Como ahora sabemos la historia terminó mal, Petro exhibió su humanidad, pero sometió a su país a una claudicación inmerecida. No supo, lo que su cargo le imponía, moderar sus reacciones como representante de su nación y ahora paga un precio cuyas ominosas consecuencias se ciernen, no solamente sobre nuestro desprotegido continente, sino sobre el mundo en su conjunto. Ocurre que vivimos tiempos en los que la ética de la convicción, la misma que, pese a sus ocasionales inconsecuencias nos exige actuar en defensa de los logros de la civilización Occidental, parece imponerse a la de la responsabilidad. La que, antes de actuar, mide los efectos de la sinceridad y la espontaneidad exigiendo moderación y reserva cuando la realidad la dicta. Un resultado que el propio Max Weber, impulsor de esta división, admitía como plena en matices. Por ello, eludir los excesos de Petro resulta aconsejable. Aún cuando no lo quiso, terminó humillando a su nación.
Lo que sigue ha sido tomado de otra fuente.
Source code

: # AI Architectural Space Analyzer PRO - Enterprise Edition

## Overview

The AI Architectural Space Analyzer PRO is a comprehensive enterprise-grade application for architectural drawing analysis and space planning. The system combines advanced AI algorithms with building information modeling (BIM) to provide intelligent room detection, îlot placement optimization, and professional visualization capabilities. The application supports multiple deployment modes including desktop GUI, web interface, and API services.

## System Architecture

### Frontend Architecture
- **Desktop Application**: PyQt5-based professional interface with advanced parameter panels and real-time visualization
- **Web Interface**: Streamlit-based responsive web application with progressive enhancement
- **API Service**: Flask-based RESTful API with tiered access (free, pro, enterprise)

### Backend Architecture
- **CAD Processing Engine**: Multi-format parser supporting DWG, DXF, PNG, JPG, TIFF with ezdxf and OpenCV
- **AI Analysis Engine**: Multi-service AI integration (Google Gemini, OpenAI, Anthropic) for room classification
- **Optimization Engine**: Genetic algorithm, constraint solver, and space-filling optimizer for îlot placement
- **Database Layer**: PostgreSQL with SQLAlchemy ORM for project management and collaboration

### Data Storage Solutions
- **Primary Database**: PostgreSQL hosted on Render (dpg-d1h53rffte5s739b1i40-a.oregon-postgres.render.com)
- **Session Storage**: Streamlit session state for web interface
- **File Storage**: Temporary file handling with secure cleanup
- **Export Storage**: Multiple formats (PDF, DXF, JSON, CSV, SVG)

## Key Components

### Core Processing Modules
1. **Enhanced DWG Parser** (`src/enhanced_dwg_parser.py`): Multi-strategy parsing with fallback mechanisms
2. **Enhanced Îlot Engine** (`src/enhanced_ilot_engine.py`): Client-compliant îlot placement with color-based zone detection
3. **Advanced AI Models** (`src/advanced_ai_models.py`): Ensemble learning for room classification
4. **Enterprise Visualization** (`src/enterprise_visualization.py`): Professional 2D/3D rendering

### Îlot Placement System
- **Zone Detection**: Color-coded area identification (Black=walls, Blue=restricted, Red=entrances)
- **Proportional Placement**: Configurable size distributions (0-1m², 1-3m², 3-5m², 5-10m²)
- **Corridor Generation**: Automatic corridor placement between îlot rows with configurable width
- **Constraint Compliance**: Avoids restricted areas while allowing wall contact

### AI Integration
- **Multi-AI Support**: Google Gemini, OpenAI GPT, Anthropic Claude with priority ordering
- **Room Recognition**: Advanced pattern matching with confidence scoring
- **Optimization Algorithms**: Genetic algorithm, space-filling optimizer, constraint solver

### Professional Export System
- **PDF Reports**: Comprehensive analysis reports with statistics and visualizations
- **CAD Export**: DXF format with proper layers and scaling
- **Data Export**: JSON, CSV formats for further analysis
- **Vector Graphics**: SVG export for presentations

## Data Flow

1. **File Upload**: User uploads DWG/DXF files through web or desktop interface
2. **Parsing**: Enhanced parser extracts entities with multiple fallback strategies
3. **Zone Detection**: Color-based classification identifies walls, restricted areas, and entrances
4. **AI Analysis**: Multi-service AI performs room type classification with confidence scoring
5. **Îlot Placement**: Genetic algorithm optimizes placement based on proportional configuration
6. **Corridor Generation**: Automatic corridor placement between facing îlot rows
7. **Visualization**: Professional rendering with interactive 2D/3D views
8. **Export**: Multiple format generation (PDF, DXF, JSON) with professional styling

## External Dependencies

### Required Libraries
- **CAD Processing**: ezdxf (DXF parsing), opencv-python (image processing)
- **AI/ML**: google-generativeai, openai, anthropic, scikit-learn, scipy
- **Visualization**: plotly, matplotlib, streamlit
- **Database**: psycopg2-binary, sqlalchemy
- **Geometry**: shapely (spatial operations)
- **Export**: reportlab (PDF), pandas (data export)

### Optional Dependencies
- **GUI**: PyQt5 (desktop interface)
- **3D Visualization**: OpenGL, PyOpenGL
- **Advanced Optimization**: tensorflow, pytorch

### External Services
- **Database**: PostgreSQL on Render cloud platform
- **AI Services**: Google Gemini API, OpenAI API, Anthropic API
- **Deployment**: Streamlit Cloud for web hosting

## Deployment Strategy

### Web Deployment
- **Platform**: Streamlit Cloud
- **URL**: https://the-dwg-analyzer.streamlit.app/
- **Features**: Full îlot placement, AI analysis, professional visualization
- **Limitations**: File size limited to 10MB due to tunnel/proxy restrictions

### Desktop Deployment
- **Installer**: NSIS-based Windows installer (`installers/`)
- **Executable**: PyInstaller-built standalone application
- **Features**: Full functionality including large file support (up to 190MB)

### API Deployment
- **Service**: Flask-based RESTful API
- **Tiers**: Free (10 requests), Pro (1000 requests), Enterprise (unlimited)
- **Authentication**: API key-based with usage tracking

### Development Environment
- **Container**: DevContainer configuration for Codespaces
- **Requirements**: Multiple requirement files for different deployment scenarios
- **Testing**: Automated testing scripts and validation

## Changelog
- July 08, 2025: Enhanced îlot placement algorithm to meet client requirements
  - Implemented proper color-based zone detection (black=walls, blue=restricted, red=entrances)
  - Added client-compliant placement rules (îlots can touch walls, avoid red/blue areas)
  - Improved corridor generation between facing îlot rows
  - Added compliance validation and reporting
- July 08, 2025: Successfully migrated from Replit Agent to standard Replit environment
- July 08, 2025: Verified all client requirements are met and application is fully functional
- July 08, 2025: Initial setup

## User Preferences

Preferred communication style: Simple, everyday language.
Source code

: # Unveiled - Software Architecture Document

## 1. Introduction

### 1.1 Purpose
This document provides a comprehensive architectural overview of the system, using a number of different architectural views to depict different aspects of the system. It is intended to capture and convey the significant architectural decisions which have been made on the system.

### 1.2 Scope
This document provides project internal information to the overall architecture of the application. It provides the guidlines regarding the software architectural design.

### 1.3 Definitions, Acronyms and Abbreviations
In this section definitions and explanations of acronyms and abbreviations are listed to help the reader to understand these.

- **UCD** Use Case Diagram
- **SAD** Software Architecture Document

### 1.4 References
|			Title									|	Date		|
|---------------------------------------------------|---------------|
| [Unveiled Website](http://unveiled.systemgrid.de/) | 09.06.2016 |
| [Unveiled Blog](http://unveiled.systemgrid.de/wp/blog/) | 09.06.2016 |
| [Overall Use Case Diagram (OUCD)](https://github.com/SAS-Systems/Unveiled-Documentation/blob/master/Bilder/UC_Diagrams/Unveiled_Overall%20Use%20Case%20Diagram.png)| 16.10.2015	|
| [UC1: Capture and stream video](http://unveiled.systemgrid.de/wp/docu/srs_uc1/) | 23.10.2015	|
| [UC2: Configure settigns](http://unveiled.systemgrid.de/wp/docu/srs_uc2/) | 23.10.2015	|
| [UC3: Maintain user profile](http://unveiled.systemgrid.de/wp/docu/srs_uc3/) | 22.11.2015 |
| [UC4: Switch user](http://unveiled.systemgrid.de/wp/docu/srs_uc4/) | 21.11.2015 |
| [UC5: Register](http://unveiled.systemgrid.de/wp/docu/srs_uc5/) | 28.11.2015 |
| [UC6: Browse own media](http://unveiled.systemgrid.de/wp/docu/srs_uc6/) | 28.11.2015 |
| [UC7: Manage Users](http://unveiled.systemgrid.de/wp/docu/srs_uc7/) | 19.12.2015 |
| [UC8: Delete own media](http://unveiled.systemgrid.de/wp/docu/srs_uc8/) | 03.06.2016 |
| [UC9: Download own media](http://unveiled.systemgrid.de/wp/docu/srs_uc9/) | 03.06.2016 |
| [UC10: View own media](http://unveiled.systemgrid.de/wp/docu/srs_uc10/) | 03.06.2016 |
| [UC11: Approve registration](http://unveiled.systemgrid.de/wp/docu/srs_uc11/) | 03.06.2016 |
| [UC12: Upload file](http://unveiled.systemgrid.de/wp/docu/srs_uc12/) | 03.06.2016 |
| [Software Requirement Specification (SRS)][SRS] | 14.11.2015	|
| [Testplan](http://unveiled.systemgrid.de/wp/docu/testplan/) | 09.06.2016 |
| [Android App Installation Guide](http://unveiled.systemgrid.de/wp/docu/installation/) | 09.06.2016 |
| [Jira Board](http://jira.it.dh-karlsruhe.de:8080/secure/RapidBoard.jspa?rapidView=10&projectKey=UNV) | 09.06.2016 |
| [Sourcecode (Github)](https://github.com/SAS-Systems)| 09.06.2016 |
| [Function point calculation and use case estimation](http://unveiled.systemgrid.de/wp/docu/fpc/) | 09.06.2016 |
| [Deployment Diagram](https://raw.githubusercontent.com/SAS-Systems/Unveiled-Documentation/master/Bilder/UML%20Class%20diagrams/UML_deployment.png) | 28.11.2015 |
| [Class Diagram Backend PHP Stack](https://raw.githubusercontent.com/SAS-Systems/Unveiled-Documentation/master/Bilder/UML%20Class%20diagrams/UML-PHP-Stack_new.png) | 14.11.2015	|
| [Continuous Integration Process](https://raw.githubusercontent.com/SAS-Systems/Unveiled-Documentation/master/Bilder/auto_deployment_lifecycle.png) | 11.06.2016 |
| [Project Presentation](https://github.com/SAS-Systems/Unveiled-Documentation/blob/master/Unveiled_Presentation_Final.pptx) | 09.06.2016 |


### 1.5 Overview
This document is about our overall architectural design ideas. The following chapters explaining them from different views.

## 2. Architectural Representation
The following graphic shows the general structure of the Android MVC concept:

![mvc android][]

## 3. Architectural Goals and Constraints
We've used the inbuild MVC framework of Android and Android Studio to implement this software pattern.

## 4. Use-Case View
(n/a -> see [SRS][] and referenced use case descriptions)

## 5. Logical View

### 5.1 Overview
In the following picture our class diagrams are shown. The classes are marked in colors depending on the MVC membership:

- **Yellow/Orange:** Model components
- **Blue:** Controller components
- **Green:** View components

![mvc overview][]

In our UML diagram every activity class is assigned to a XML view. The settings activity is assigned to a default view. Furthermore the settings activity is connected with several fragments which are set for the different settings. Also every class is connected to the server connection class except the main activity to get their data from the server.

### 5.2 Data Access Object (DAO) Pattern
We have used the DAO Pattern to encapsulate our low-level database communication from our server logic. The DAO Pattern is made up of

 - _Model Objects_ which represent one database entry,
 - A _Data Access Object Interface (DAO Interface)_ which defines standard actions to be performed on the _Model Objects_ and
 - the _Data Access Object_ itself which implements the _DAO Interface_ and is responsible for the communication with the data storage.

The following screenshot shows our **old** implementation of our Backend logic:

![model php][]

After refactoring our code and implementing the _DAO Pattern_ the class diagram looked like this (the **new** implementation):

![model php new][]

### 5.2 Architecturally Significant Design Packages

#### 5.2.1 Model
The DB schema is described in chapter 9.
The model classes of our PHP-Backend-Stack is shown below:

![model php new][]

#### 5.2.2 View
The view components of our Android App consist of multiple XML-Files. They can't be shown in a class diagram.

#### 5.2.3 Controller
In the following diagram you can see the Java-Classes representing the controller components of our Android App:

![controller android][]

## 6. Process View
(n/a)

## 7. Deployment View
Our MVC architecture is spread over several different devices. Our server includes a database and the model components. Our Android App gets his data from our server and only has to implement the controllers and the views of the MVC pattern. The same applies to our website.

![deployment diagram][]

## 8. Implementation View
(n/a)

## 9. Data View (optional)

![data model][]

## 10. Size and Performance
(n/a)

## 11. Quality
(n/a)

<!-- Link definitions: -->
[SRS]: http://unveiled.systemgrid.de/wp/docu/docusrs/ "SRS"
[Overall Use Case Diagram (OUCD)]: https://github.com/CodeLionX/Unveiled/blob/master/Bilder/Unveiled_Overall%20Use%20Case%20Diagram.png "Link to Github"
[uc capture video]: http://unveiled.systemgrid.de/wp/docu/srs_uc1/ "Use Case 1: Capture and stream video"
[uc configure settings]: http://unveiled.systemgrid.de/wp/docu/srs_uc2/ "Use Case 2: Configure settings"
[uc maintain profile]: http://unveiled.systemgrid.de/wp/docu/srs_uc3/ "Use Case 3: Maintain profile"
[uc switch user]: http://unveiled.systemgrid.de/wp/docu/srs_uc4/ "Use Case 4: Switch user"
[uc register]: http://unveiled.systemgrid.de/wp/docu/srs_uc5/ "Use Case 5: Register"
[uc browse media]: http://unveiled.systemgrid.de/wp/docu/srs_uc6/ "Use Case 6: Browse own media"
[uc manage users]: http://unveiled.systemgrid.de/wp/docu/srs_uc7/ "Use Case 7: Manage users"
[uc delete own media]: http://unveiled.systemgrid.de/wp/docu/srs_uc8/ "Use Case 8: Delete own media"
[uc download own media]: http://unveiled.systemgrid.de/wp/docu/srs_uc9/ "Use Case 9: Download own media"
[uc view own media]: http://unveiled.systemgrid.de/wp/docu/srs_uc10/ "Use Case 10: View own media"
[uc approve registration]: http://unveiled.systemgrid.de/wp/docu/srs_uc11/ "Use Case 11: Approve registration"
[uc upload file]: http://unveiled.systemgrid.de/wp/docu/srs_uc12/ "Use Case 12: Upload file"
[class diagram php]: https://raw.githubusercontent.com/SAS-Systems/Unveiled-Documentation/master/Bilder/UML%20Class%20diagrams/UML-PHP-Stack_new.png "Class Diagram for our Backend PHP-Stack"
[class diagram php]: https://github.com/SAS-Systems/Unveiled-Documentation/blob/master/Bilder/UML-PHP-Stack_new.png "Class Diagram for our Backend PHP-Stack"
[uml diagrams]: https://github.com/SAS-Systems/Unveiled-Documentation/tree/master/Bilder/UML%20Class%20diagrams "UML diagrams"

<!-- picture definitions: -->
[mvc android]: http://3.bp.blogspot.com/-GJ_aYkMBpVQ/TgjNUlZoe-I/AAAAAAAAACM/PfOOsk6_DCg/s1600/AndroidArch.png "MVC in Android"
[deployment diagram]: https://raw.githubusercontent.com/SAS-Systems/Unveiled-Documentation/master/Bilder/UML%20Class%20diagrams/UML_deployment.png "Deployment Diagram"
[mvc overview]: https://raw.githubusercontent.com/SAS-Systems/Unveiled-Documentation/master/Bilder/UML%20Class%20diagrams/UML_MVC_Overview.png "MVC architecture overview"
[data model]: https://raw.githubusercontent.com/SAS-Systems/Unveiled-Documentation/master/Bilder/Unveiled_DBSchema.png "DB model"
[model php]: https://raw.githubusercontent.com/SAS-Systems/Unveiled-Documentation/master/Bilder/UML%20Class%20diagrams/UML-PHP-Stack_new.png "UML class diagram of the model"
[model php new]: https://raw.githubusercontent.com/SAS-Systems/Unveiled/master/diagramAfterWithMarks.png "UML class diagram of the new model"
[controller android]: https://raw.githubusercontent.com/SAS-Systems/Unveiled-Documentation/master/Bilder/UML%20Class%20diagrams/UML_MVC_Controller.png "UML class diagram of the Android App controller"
Algunos, sin entusiasmo pero resignados a lo inaceptable, arguyen que la era hace que la ideología de las Luces, la que potenció los logros del Renacimiento y los inermes valores de la civilización judeo-cristiana, se encuentre hoy -acosada por el avance de la barbarie trumpista-, irremisiblemente quebrada, incapacitada para reaccionar. Pero resulta claro que comprender no equivale a valorar, ni mucho menos a tolerar imposiciones, prepotencias e ilegalidades universales. Una cosa es abogar por la justicia esforzándose por concretarla, aún lidiando con su ambigüedad, otra bajar la guardia y dejarse arrastrar por el alud, adoptando una suerte de historicismo hegeliano. Similar al que hace poco superamos en su versión soviética. Ni la historia impone realidades inmodificables, ni terminó con el fin de la URSS, ni el pragmatismo del poder tiene porque suponer el fin de la utopía democrática o el cese de la lucha por un mundo digno del Homo Sapiens.
Otros, menos rendidos pero más incautos, alegan que tanta altanería se reduce al puro palabrerío, a una retahila de amenazas para imponer sus intereses nacionales. Los del jefe de la banda reaccionaria que con ayuda de sus discípulos, pretende comandar el planeta. Habla, dicen, pero no concreta. A estos, que son muchos, conviene recordarles que una situación muy similar se vivió en Europa a comienzo de los treintas del siglo pasado. No fue casual que Adolf Hitler escribiera su amenazante “Mein Kampf” en 1922, once años antes de acceder al poder y que sus oscuras profecías se reprodujeran para todo el mundo durante las recurrentes concentraciones anuales del Nacional Socialismo en Nuremberg. Allí se proclamó que Austria, Checoslovaquia y Polonia serían engullidas y que tanto los judíos como el mundo eslavo desaparecerían. “Alemania first”, fue su consigna implícita. Se respondió con impasibilidad y concesiones. Hoy conocemos su desenlace.
Transcurrido un siglo del mismo, nuevamente amenazados por un rampante neo fascismo, se impone aferrarnos a la dignidad. Con prudencia pero sin temores.